Does the “social radio” market — which features well-established players like Pandora and Last.fm — need another entrant?

The gang behind Jango seem to think so. The site, which has been in beta for the past few months, opened up for full access Monday, and says it has 70,000 users already. Co-founder and CEO Dan Kaufman is the former CEO of Dash, a mobile-shopping startup that flamed out in 2001 (not that we should hold that against him, of course).

microphone.gifI have to say one thing about Jango.com: it’s pretty simple to use. When you hit the site you get a search box and a list of “stations.” You can choose a station, which is a pre-mixed selection of artists, or you can type in an artist’s name — at which point you are taken to a user page, without even having to sign up (you can create an account from the user page by just typing in your email and a password). My page is here. By choosing an artist’s name you effectively create a “station” based around them, which can made up solely of that artist, or artists that are similar. Jango suggests musicians and bands that it thinks you might like based on your choice, and then you get to choose from Jango’s list and add that artist to your station — or you can type in your own choice and add that. And that’s about it. You can click to buy a track through Amazon, and you can see who else is listening to a particular artist or station.

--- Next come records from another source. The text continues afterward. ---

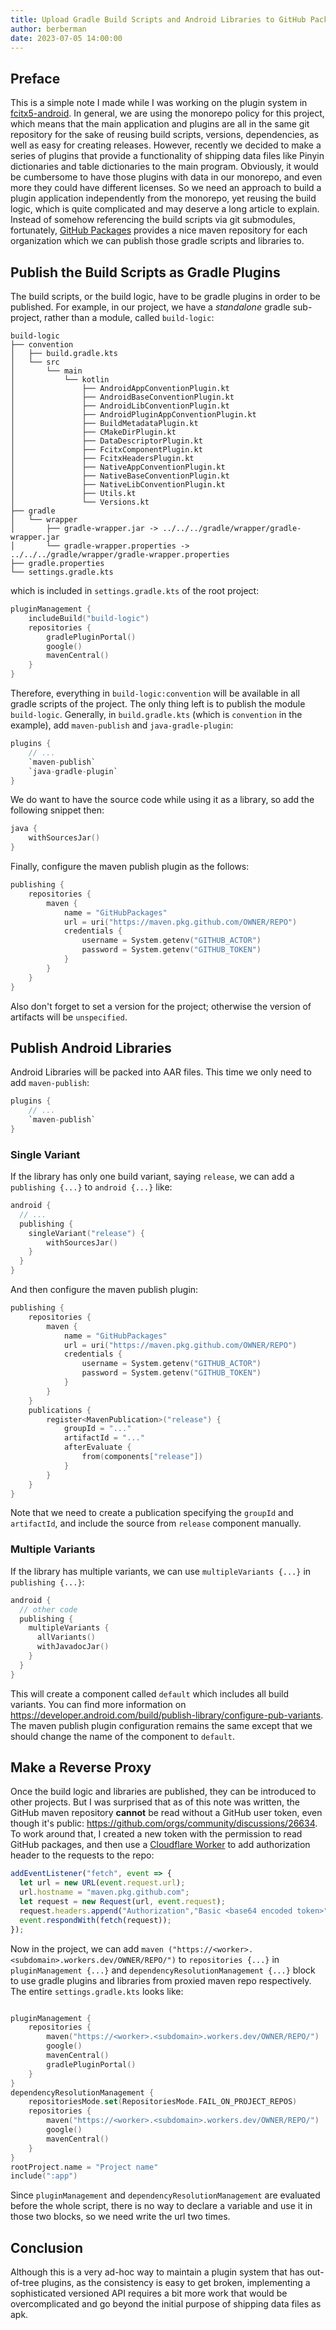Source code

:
 ```yaml
---
title: Upload Gradle Build Scripts and Android Libraries to GitHub Packages
author: berberman
date: 2023-07-05 14:00:00
---
```


## Preface

This is a simple note I made while I was working on the plugin system in [fcitx5-android](https://github.com/fcitx5-android/fcitx5-android).
In general, we are using the monorepo policy for this project, which means that the main application and plugins are all in the same git repository
for the sake of reusing build scripts, versions, dependencies, as well as easy for creating releases.
However, recently we decided to make a series of plugins that provide a functionality of shipping data files like Pinyin dictionaries
and table dictionaries to the main program. Obviously, it would be cumbersome to have those plugins with data in our monorepo, and even more they could have different licenses. 
So we need an approach to build a plugin application independently from the monorepo, yet reusing the build logic, which is quite complicated
and may deserve a long article to explain. Instead of somehow referencing the build scripts via git submodules, fortunately, [GitHub Packages](https://github.com/features/packages) provides a nice maven repository for each organization which we can publish those gradle scripts and libraries to.  

## Publish the Build Scripts as Gradle Plugins

The build scripts, or the build logic, have to be gradle plugins in order to be published.
For example, in our project, we have a *standalone* gradle sub-project, rather than a module, called `build-logic`:

```
build-logic
├── convention
│   ├── build.gradle.kts
│   └── src
│       └── main
│           └── kotlin
│               ├── AndroidAppConventionPlugin.kt
│               ├── AndroidBaseConventionPlugin.kt
│               ├── AndroidLibConventionPlugin.kt
│               ├── AndroidPluginAppConventionPlugin.kt
│               ├── BuildMetadataPlugin.kt
│               ├── CMakeDirPlugin.kt
│               ├── DataDescriptorPlugin.kt
│               ├── FcitxComponentPlugin.kt
│               ├── FcitxHeadersPlugin.kt
│               ├── NativeAppConventionPlugin.kt
│               ├── NativeBaseConventionPlugin.kt
│               ├── NativeLibConventionPlugin.kt
│               ├── Utils.kt
│               └── Versions.kt
├── gradle
│   └── wrapper
│       ├── gradle-wrapper.jar -> ../../../gradle/wrapper/gradle-wrapper.jar
│       └── gradle-wrapper.properties -> ../../../gradle/wrapper/gradle-wrapper.properties
├── gradle.properties
└── settings.gradle.kts
```

which is included in `settings.gradle.kts` of the root project:

```kotlin
pluginManagement {
    includeBuild("build-logic")
    repositories {
        gradlePluginPortal()
        google()
        mavenCentral()
    }
}
```

Therefore, everything in `build-logic:convention` will be available in all gradle scripts of the project. The only thing left is to publish the module `build-logic`.
Generally, in `build.gradle.kts` (which is `convention` in the example), add `maven-publish` and `java-gradle-plugin`:

```kotlin
plugins {
    // ...
    `maven-publish`
    `java-gradle-plugin`
}
```

We do want to have the source code while using it as a library, so add the following snippet then:

```kotlin
java {
    withSourcesJar()
}
```

Finally, configure the maven publish plugin as the follows:

```kotlin
publishing {
    repositories {
        maven {
            name = "GitHubPackages"
            url = uri("https://maven.pkg.github.com/OWNER/REPO")
            credentials {
                username = System.getenv("GITHUB_ACTOR")
                password = System.getenv("GITHUB_TOKEN")
            }
        }
    }
}
```

Also don't forget to set a version for the project; otherwise the version of artifacts will be `unspecified`.

## Publish Android Libraries

Android Libraries will be packed into AAR files. This time we only need to add `maven-publish`:

```kotlin
plugins {
    // ...
    `maven-publish`
}
```

### Single Variant

If the library has only one build variant, saying `release`, we can add a `publishing {...}` to `android {...}` like:

```kotlin
android {
  // ...
  publishing {
    singleVariant("release") {
        withSourcesJar()
    }
  }
}
```

And then configure the maven publish plugin:

```kotlin
publishing {
    repositories {
        maven {
            name = "GitHubPackages"
            url = uri("https://maven.pkg.github.com/OWNER/REPO")
            credentials {
                username = System.getenv("GITHUB_ACTOR")
                password = System.getenv("GITHUB_TOKEN")
            }
        }
    }
    publications {
        register<MavenPublication>("release") {
            groupId = "..."
            artifactId = "..."
            afterEvaluate {
                from(components["release"])
            }
        }
    }
}
```

Note that we need to create a publication specifying the `groupId` and `artifactId`, and include the source from `release` component manually.

### Multiple Variants

If the library has multiple variants, we can use `multipleVariants {...}` in `publishing {...}`:

```kotlin
android {
  // other code
  publishing {
    multipleVariants {
      allVariants()
      withJavadocJar()
    }
  }
}
```

This will create a component called `default` which includes all build variants. You can find more information on <https://developer.android.com/build/publish-library/configure-pub-variants>.
The maven publish plugin configuration remains the same except that we should change the name of the component to `default`.


## Make a Reverse Proxy

Once the build logic and libraries are published, they can be introduced to other projects.
But I was surprised that as of this note was written, the GitHub maven repository **cannot** be read without a GitHub user token, even though it's public: <https://github.com/orgs/community/discussions/26634>. To work around that, I created a new token with the permission to read GitHub packages, and then use a [Cloudflare Worker](https://workers.cloudflare.com/) to add authorization header to the requests to the repo:

```js
addEventListener("fetch", event => {
  let url = new URL(event.request.url);
  url.hostname = "maven.pkg.github.com";
  let request = new Request(url, event.request);
  request.headers.append("Authorization","Basic <base64 encoded token>");
  event.respondWith(fetch(request));
});
```

Now in the project, we can add `maven ("https://<worker>.<subdomain>.workers.dev/OWNER/REPO/")`
to `repositories {...}` in `pluginManagement {...}` and `dependencyResolutionManagement {...}` block
to use gradle plugins and libraries from proxied maven repo respectively. The entire `settings.gradle.kts` looks like:

```kotlin

pluginManagement {
    repositories {
        maven("https://<worker>.<subdomain>.workers.dev/OWNER/REPO/")
        google()
        mavenCentral()
        gradlePluginPortal()
    }
}
dependencyResolutionManagement {
    repositoriesMode.set(RepositoriesMode.FAIL_ON_PROJECT_REPOS)
    repositories {
        maven("https://<worker>.<subdomain>.workers.dev/OWNER/REPO/")
        google()
        mavenCentral()
    }
}
rootProject.name = "Project name"
include(":app")

```

Since `pluginManagement` and `dependencyResolutionManagement` are evaluated before the whole script, there is no way to declare a variable and use it in those two blocks, so we need write the url two times. 

## Conclusion

Although this is a very ad-hoc way to maintain a plugin system that has out-of-tree plugins, as the consistency is easy to get broken, implementing a sophisticated versioned API
requires a bit more work that would be overcomplicated and go beyond the initial purpose of shipping data files as apk.

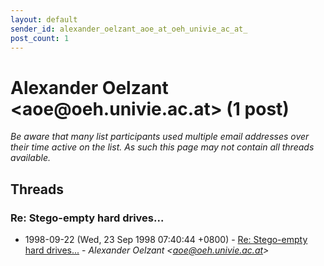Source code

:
```yaml
---
layout: default
sender_id: alexander_oelzant_aoe_at_oeh_univie_ac_at_
post_count: 1
---
```


# Alexander Oelzant <aoe<span>@</span>oeh.univie.ac.at> (1 post)

_Be aware that many list participants used multiple email addresses over their time active on the list. As such this page may not contain all threads available._

## Threads

### Re: Stego-empty hard drives...
+ 1998-09-22 (Wed, 23 Sep 1998 07:40:44 +0800) - [Re: Stego-empty hard drives...](/archive/1998/09/7bcead2ab3cd9dd16d9c15053f84640185c880e55282a6e43ef58f0d6671b7c6) - _Alexander Oelzant \<aoe@oeh.univie.ac.at\>_

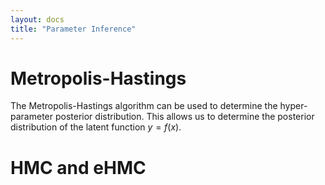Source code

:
 ```yaml
---
layout: docs
title: "Parameter Inference"
---
```


# Metropolis-Hastings

The Metropolis-Hastings algorithm can be used to determine the hyper-parameter
posterior distribution. This allows us to determine the posterior distribution
of the latent function $y = f(x)$.

# HMC and eHMC
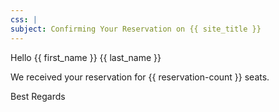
 ```yaml
---
css: |
subject: Confirming Your Reservation on {{ site_title }}
---
```



Hello {{ first_name }} {{ last_name }}

We received your reservation for {{ reservation-count }} seats.

Best Regards

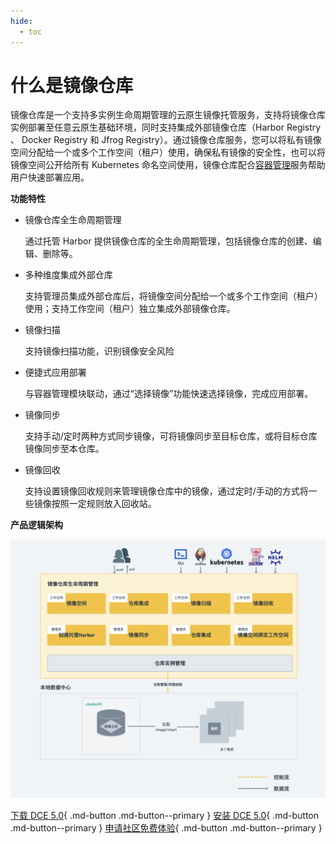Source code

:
 ```yaml
---
hide:
  - toc
---
```


# 什么是镜像仓库

镜像仓库是一个支持多实例生命周期管理的云原生镜像托管服务，支持将镜像仓库实例部署至任意云原生基础环境，同时支持集成外部镜像仓库（Harbor Registry 、 Docker Registry 和 Jfrog Registry）。通过镜像仓库服务，您可以将私有镜像空间分配给一个或多个工作空间（租户）使用，确保私有镜像的安全性，也可以将镜像空间公开给所有 Kubernetes 命名空间使用，镜像仓库配合[容器管理](../../kpanda/intro/index.md)服务帮助用户快速部署应用。

**功能特性**

- 镜像仓库全生命周期管理

    通过托管 Harbor 提供镜像仓库的全生命周期管理，包括镜像仓库的创建、编辑、删除等。

- 多种维度集成外部仓库

    支持管理员集成外部仓库后，将镜像空间分配给一个或多个工作空间（租户）使用；支持工作空间（租户）独立集成外部镜像仓库。

- 镜像扫描

    支持镜像扫描功能，识别镜像安全风险

- 便捷式应用部署

    与容器管理模块联动，通过“选择镜像”功能快速选择镜像，完成应用部署。

- 镜像同步

    支持手动/定时两种方式同步镜像，可将镜像同步至目标仓库，或将目标仓库镜像同步至本仓库。

- 镜像回收

    支持设置镜像回收规则来管理镜像仓库中的镜像，通过定时/手动的方式将一些镜像按照一定规则放入回收站。

**产品逻辑架构**

![逻辑架构图](../images/harbordesign.png)

[下载 DCE 5.0](../../download/index.md){ .md-button .md-button--primary }
[安装 DCE 5.0](../../install/index.md){ .md-button .md-button--primary }
[申请社区免费体验](../../dce/license0.md){ .md-button .md-button--primary }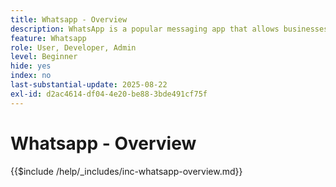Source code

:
 ```yaml
---
title: Whatsapp - Overview
description: WhatsApp is a popular messaging app that allows businesses to engage customers through personalized, conversational messaging using the WhatsApp Business API.Within Adobe Journey Optimizer, WhatsApp enables rich, interactive marketing and customer service messages delivered directly to users' WhatsApp accounts.
feature: Whatsapp
role: User, Developer, Admin
level: Beginner
hide: yes
index: no
last-substantial-update: 2025-08-22
exl-id: d2ac4614-df04-4e20-be88-3bde491cf75f
---
```

# Whatsapp - Overview

{{$include /help/_includes/inc-whatsapp-overview.md}}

The site doesn’t have some things that Last.fm and Pandora do. It doesn’t have a widget, for example (like the one I have in my sidebar), although the company said that’s coming. But it is far easier to figure out and use than Last.fm, I think, which I find confusing and non-intuitive. And when it gets right down to it, one of the keys to such a site is the music recommendation part: in other words, how does it do in terms of suggesting related songs or artists you might want to listen to?

Like others, I’ve found Last.fm and Pandora to be sketchy on that front, particularly with some artists. Jango did not too badly with the few I gave it, although it remains to be seen how it performs over the long term. And when it comes to competing with Pandora at least, Jango has one killer feature: it’s available to Canadians, whereas Pandora is not — it cut off access to Canuck users earlier this year because it hadn’t acquired the appropriate licenses.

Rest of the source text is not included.